START Available records

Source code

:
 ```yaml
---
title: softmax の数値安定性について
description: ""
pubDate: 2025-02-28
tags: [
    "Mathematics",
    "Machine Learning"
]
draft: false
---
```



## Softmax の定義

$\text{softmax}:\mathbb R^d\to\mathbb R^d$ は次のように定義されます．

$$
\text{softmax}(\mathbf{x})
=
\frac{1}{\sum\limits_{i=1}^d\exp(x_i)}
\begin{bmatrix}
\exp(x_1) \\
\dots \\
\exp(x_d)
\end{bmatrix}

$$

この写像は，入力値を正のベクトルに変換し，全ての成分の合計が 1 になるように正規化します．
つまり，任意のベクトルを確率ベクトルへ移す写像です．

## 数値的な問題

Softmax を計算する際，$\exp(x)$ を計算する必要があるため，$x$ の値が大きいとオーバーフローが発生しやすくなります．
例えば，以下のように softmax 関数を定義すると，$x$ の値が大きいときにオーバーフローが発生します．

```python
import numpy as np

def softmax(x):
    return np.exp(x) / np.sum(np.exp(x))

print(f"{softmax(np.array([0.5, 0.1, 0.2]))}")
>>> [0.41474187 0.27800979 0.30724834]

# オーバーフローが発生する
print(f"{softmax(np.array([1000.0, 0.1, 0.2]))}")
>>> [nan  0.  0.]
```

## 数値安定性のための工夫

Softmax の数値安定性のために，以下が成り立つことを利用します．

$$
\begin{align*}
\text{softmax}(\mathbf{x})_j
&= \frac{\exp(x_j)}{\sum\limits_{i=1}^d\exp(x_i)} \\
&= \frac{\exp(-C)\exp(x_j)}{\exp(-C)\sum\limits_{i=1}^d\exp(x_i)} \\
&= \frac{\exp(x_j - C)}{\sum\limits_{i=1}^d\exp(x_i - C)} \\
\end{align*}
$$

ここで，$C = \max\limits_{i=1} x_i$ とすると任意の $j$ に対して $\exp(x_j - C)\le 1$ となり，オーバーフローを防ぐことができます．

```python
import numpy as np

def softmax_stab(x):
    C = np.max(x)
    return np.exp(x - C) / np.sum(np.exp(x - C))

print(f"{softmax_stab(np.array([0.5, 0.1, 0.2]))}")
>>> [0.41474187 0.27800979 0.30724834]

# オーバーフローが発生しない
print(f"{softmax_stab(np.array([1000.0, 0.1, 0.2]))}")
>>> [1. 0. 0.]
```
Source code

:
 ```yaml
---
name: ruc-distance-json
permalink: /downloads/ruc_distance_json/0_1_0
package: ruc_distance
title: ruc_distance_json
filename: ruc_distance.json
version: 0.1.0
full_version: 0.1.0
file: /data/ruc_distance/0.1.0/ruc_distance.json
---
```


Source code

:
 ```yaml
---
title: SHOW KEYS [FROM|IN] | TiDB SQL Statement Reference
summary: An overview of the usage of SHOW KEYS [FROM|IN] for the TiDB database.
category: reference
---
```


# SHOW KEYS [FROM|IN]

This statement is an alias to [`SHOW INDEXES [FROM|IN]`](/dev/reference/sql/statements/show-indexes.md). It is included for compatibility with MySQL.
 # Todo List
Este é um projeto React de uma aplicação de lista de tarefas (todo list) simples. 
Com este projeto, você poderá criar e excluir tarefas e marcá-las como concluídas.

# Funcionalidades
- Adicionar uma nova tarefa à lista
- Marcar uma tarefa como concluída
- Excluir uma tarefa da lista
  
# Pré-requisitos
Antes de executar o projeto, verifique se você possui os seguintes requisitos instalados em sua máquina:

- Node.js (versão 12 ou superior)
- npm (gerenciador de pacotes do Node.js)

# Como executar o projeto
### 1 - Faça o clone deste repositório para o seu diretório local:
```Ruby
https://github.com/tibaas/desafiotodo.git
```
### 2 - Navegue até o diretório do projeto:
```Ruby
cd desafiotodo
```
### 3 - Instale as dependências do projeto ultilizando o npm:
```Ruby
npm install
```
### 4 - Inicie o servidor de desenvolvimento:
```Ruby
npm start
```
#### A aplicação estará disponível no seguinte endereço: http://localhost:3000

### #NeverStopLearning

END Available records

- [Try it]:
Look through the listing above and copy each line with the word "executar" in it.

- [Task response]:
Antes de executar o projeto, verifique se você possui os seguintes requisitos instalados em sua máquina:
# Como executar o projeto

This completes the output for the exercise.